If we don’t believe that God can act in our world, if what matters is our own actions, then calling people to prayer seems rather foolish. Many Progressive Christians and Mainline Protestants tend to operate believe the frame is closed to transcendence. Praying after something like a school shooting is at best speaking words into the void and at worst a way of forestalling needed change.

(Evangelicals also operate in this closed frame as well, but they work it out in a different way.)

Many Mainline and Progressive Christians look to nations like Australia and the UK which passed strict gun laws after mass shootings that in many cases outlawed certain guns entirely and wonder why that can’t happen here in America. So the thought is that this could happen if only we had better politics to demand change.

But the gun issue and mass shootings, at least in America, are complex and making any change is going to be a challenge. We have to think about the regulation of guns and what kind of regulations really work.  We have to balance public safety with constitutional concerns. Some of the mass shooters had mental health concerns.  How do we address those?  Are we enforcing the laws on guns already on the books? How do we face an aspect of gun culture that in recent years fetishizes and idolizes guns? How do we get politicians who ignore concerns to care?  In debating this issue, how do we not demonize people whose views on guns are different from our own? How do we listen to each other?

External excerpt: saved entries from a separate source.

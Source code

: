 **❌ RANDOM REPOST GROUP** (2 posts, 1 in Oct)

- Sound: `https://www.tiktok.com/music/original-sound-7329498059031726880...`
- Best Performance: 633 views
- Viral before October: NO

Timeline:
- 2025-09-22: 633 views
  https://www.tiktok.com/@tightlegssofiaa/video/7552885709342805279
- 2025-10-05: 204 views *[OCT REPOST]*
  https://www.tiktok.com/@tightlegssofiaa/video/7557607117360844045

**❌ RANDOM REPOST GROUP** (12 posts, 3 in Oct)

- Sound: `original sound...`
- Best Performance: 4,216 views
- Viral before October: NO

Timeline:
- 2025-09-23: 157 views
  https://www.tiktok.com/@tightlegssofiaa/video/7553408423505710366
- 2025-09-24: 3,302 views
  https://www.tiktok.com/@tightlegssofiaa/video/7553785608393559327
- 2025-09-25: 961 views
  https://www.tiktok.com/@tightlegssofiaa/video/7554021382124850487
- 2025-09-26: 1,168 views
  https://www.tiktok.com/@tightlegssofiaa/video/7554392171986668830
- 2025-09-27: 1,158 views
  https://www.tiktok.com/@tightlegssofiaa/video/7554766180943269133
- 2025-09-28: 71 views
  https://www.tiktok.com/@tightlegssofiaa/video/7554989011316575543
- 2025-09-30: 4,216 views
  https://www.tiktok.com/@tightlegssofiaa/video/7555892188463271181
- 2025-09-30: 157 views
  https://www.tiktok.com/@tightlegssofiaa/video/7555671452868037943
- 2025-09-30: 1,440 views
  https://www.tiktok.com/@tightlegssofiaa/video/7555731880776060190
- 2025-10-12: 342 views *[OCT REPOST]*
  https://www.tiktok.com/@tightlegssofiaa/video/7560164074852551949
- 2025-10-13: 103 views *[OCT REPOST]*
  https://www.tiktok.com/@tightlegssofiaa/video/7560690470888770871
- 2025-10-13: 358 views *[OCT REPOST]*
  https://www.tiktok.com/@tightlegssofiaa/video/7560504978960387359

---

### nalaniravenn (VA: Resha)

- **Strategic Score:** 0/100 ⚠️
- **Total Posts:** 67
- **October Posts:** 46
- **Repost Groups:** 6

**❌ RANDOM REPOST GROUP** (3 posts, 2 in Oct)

When I look at this issue and all the challenges we face when it comes to gun safety, I am reminded that we have to pray.  We pray because we can’t do this on our own. We pray because we believe in a God that is active in our world and it is only through God that the impossible can become possible. Activism matters, but for Christians, it must be grounded in prayer to the One that makes a way out of no way.

New York Times columnist David French, who lives in suburban Nashville, wrote recently that prayer is not the only response to the school shooting, but it needs to be one of the responses. He writes,

I do not for a moment think that prayer is the only response to tragedy. But for me and millions of others it is a necessary response. On that terrible day and that mournful night, when people I know were torn in two by unspeakable loss, I prayed with my friends and with my neighbors. I prayed that God would comfort the families of the fallen, that pastors and other caregivers would possess the wisdom to minister effectively, that families and friends would be aware of and respond to the troubled young people in their midst, and that lawmakers could also demonstrate the wisdom and (just as important) moral courage to enact the policies that can make a difference.

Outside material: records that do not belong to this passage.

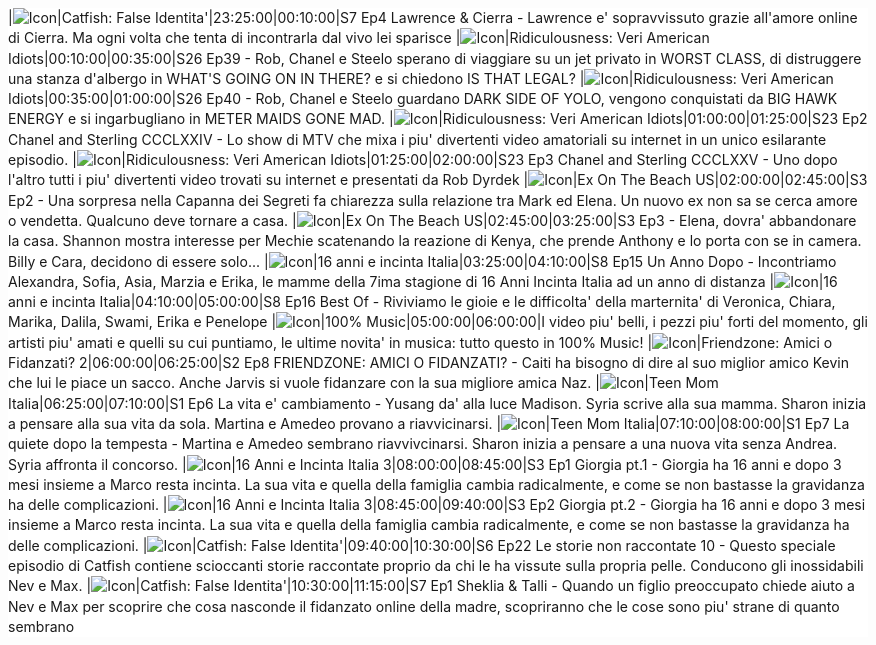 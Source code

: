|![Icon](https://guidatv.sky.it/uuid/b7140831-0f82-4e85-8dd7-ffc7175c7ab6/cover?md5ChecksumParam=a5335874868970c66b1cb966b177ffcb)|Catfish: False Identita&#039;|23:25:00|00:10:00|S7 Ep4 Lawrence &amp; Cierra - Lawrence e&#039; sopravvissuto grazie all&#039;amore online di Cierra. Ma ogni volta che tenta di incontrarla dal vivo lei sparisce
|![Icon](https://guidatv.sky.it/uuid/7cacc985-b795-43f9-b9ed-97d53c55d8c5/cover?md5ChecksumParam=21de80a02d7a7911419eb6b723ebf31e)|Ridiculousness: Veri American Idiots|00:10:00|00:35:00|S26 Ep39 - Rob, Chanel e Steelo sperano di viaggiare su un jet privato in WORST CLASS, di distruggere una stanza d&#039;albergo in WHAT&#039;S GOING ON IN THERE? e si chiedono IS THAT LEGAL?
|![Icon](https://guidatv.sky.it/uuid/810ae40b-41d0-4e76-a6ea-4acb5a229cf9/cover?md5ChecksumParam=21de80a02d7a7911419eb6b723ebf31e)|Ridiculousness: Veri American Idiots|00:35:00|01:00:00|S26 Ep40 - Rob, Chanel e Steelo guardano DARK SIDE OF YOLO, vengono conquistati da BIG HAWK ENERGY e si ingarbugliano in METER MAIDS GONE MAD.
|![Icon](https://guidatv.sky.it/uuid/57165685-02ec-4c7f-a449-ed0f1ed6c816/cover?md5ChecksumParam=ab2fe4f3ed1b2be0e03f8a7420422a6e)|Ridiculousness: Veri American Idiots|01:00:00|01:25:00|S23 Ep2 Chanel and Sterling CCCLXXIV - Lo show di MTV che mixa i piu&#039; divertenti video amatoriali su internet in un unico esilarante episodio.
|![Icon](https://guidatv.sky.it/uuid/3abb2854-4186-445e-863a-47125c896eb2/cover?md5ChecksumParam=ab2fe4f3ed1b2be0e03f8a7420422a6e)|Ridiculousness: Veri American Idiots|01:25:00|02:00:00|S23 Ep3 Chanel and Sterling CCCLXXV - Uno dopo l&#039;altro tutti i piu&#039; divertenti video trovati su internet e presentati da Rob Dyrdek
|![Icon](https://guidatv.sky.it/uuid/6bc7123f-b630-4583-8781-fa990b73b50a/cover?md5ChecksumParam=78cbb2f9d2fafe7c8335e5ac298499b3)|Ex On The Beach US|02:00:00|02:45:00|S3 Ep2 - Una sorpresa nella Capanna dei Segreti fa chiarezza sulla relazione tra Mark ed Elena. Un nuovo ex non sa se cerca amore o vendetta. Qualcuno deve tornare a casa.
|![Icon](https://guidatv.sky.it/uuid/2b7297f1-1763-4477-99e4-01951ee79a23/cover?md5ChecksumParam=78cbb2f9d2fafe7c8335e5ac298499b3)|Ex On The Beach US|02:45:00|03:25:00|S3 Ep3 - Elena, dovra&#039; abbandonare la casa. Shannon mostra interesse per Mechie scatenando la reazione di Kenya, che prende Anthony e lo porta con se in camera. Billy e Cara, decidono di essere solo...
|![Icon](https://guidatv.sky.it/uuid/7f920673-54a8-4ca9-9f93-80e1e177ca6e/cover?md5ChecksumParam=f77def6a153e208876c5ad695f58a0e3)|16 anni e incinta Italia|03:25:00|04:10:00|S8 Ep15 Un Anno Dopo - Incontriamo Alexandra, Sofia, Asia, Marzia e Erika, le mamme della 7ima stagione di 16 Anni Incinta Italia ad un anno di distanza
|![Icon](https://guidatv.sky.it/uuid/cd9a09f8-4ce9-4bb0-ac0b-5c909f8b89c4/cover?md5ChecksumParam=f77def6a153e208876c5ad695f58a0e3)|16 anni e incinta Italia|04:10:00|05:00:00|S8 Ep16 Best Of - Riviviamo le gioie e le difficolta&#039; della marternita&#039; di Veronica, Chiara, Marika, Dalila, Swami, Erika e Penelope
|![Icon](https://guidatv.sky.it/uuid/8b37aea1-931a-4b03-a137-fa302d8e151c/cover?md5ChecksumParam=e6177eefb08d0bb57aae9035f600d4a0)|100% Music|05:00:00|06:00:00|I video piu&#039; belli, i pezzi piu&#039; forti del momento, gli artisti piu&#039; amati e quelli su cui puntiamo, le ultime novita&#039; in musica: tutto questo in 100% Music!
|![Icon](https://guidatv.sky.it/uuid/a358737a-bf37-4bc9-9e2a-526a93d5c667/cover?md5ChecksumParam=6fdf77a378a99638d6cbb13f4c9c6b3b)|Friendzone: Amici o Fidanzati? 2|06:00:00|06:25:00|S2 Ep8 FRIENDZONE: AMICI O FIDANZATI? - Caiti ha bisogno di dire al suo miglior amico Kevin che lui le piace un sacco. Anche Jarvis si vuole fidanzare con la sua migliore amica Naz.
|![Icon](https://guidatv.sky.it/uuid/66baabd7-ffd0-45ea-99c6-a9fa494e3e85/cover?md5ChecksumParam=7f7c7bf63e70f59310061bfbdf4a82c4)|Teen Mom Italia|06:25:00|07:10:00|S1 Ep6 La vita e&#039; cambiamento - Yusang da&#039; alla luce Madison. Syria scrive alla sua mamma. Sharon inizia a pensare alla sua vita da sola. Martina e Amedeo provano a riavvicinarsi.
|![Icon](https://guidatv.sky.it/uuid/f62453a4-5a15-4b21-804c-6ab143d7c190/cover?md5ChecksumParam=7f7c7bf63e70f59310061bfbdf4a82c4)|Teen Mom Italia|07:10:00|08:00:00|S1 Ep7 La quiete dopo la tempesta - Martina e Amedeo sembrano riavvivcinarsi. Sharon inizia a pensare a una nuova vita senza Andrea. Syria affronta il concorso.
|![Icon](https://guidatv.sky.it/uuid/965639b0-78d5-411f-af0b-fd60417ea8ee/cover?md5ChecksumParam=6acadc7ab04a417171a289da7c7a1704)|16 Anni e Incinta Italia 3|08:00:00|08:45:00|S3 Ep1 Giorgia pt.1 - Giorgia ha 16 anni e dopo 3 mesi insieme a Marco resta incinta. La sua vita e quella della famiglia cambia radicalmente, e come se non bastasse la gravidanza ha delle complicazioni.
|![Icon](https://guidatv.sky.it/uuid/4c8f20cd-d72d-432c-a3c9-b6a7493c3eb1/cover?md5ChecksumParam=6acadc7ab04a417171a289da7c7a1704)|16 Anni e Incinta Italia 3|08:45:00|09:40:00|S3 Ep2 Giorgia pt.2 - Giorgia ha 16 anni e dopo 3 mesi insieme a Marco resta incinta. La sua vita e quella della famiglia cambia radicalmente, e come se non bastasse la gravidanza ha delle complicazioni.
|![Icon](https://guidatv.sky.it/uuid/5e7bcab6-81e7-4ec7-96bb-3c5d96ddfc01/cover?md5ChecksumParam=59714904bc41deb8cb62f3b4161f8068)|Catfish: False Identita&#039;|09:40:00|10:30:00|S6 Ep22 Le storie non raccontate 10 - Questo speciale episodio di Catfish contiene scioccanti storie raccontate proprio da chi le ha vissute sulla propria pelle. Conducono gli inossidabili Nev e Max.
|![Icon](https://guidatv.sky.it/uuid/22fe6b88-e229-4d2b-a0e7-948430dbde98/cover?md5ChecksumParam=a5335874868970c66b1cb966b177ffcb)|Catfish: False Identita&#039;|10:30:00|11:15:00|S7 Ep1 Sheklia &amp; Talli - Quando un figlio preoccupato chiede aiuto a Nev e Max per scoprire che cosa nasconde il fidanzato online della madre, scopriranno che le cose sono piu&#039; strane di quanto sembrano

It was 55 years ago this week that Martin Luther King was assasinated in Memphis as he was leading a protest by striking sanitation workers. What people didn’t know is that King had planned to go from this protest to a Trappist monastery in Kentucky run by Thomas Merton for a spiritual retreat. Writing in US Catholic, Father Bryan Massingale shares how important spiritual practices such as prayer were to the civil rights leader. Massingale notes:

…one of King’s spiritual disciplines as a young pastor was carving out significant time each week for prayer and meditation as a part of his sermon preparation. Later in his life, even in the midst of a crushing speaking calendar and the incessant demands of national leadership, King often would spend what he called a “prayer-centered day” in a motel while he traveled, longing for the “spiritual renewal” obtained through inner quiet and contemplative prayer.

…he insisted that prayer is an essential dimension of social engagement and never a secondary force in the quest of justice. King scholar Lewis Baldwin maintains that King believed that the struggle against the triple evils of racism, poverty, and war required “the combination of prayer, intelligence, and sustained activism.” King’s own prayer life is a witness against opposing spiritual maturity and action on behalf of justice.

In the aftermath of such horror as the slaughter of innocents, prayer might seem rather weak. But in reality, it might be the most powerful thing we do. If we want to see real change in our society, it will come when we are willing to get on our knees as much as we want to march in the streets.